I drink in the sight of Elora curled up on the bed, looking content and thoroughly fucked. For a second, I forget myself and entertain the idea of getting in bed behind her and holding her close instead of providing a shitty kiss on the cheek before I ditch.

I discard the thought with an uncomfortable twist of my stomach. I know I can't stay and blur the lines any more. Elora will get confused and it's not fair to her. Shit, I'll get confused and I certainly don't need that.

I walk up to the woman and stroke her hair away from her face, allowing us that bit of spare affection. "You all good? Do you need anything?" I ask, reminding myself that this was her first time, after all. I owe her this much decency, especially since I didn't exactly go soft on her.

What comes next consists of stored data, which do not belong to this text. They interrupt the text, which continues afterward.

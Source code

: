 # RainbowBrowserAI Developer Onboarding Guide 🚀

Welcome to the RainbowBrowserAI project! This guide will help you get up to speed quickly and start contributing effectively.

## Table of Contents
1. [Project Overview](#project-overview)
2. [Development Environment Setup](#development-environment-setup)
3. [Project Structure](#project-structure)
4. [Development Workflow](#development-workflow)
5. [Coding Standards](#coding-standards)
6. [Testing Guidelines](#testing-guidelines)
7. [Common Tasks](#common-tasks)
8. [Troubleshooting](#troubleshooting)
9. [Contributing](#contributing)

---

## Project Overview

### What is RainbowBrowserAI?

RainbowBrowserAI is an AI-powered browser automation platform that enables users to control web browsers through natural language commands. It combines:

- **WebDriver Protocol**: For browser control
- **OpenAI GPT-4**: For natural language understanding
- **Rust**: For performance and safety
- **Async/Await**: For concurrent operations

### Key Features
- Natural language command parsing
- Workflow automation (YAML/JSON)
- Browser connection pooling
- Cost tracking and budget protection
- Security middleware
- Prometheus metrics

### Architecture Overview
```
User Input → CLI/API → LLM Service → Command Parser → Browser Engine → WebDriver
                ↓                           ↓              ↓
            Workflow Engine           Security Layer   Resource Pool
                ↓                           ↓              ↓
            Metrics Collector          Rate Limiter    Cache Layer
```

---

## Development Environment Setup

She merely shakes her head, nuzzling further into the bed with that painfully cute smile still in place. I sigh, brush my hand over her hair one more time before leaning down to kiss her cheek. Then I force myself to turn away and leave the room without any more hesitation.

When I finally reach my room, I'm almost glad to find my cousin lounging in my bed. Sure, I'm exhausted both mentally and physically but my emotions are too restless for me to get any sleep anyway.

"I know you don't kiss and tell, but you look like a man who just got laid," Cai states as soon as I close the door behind me. I sigh and rub a hand over my face.

"Keep your damn voice down, will you? You'll wake the whole family."

"Right. Sorry, sorry. Now, tell me why you're not beaming," he pushes, shifting to the edge of my bed to make some space for me to sit down.

"I don't think I want to go on with this," I say straight up. That gives him a pause.

"I'm guessing you're not saying that because the sex was bad," he trails off.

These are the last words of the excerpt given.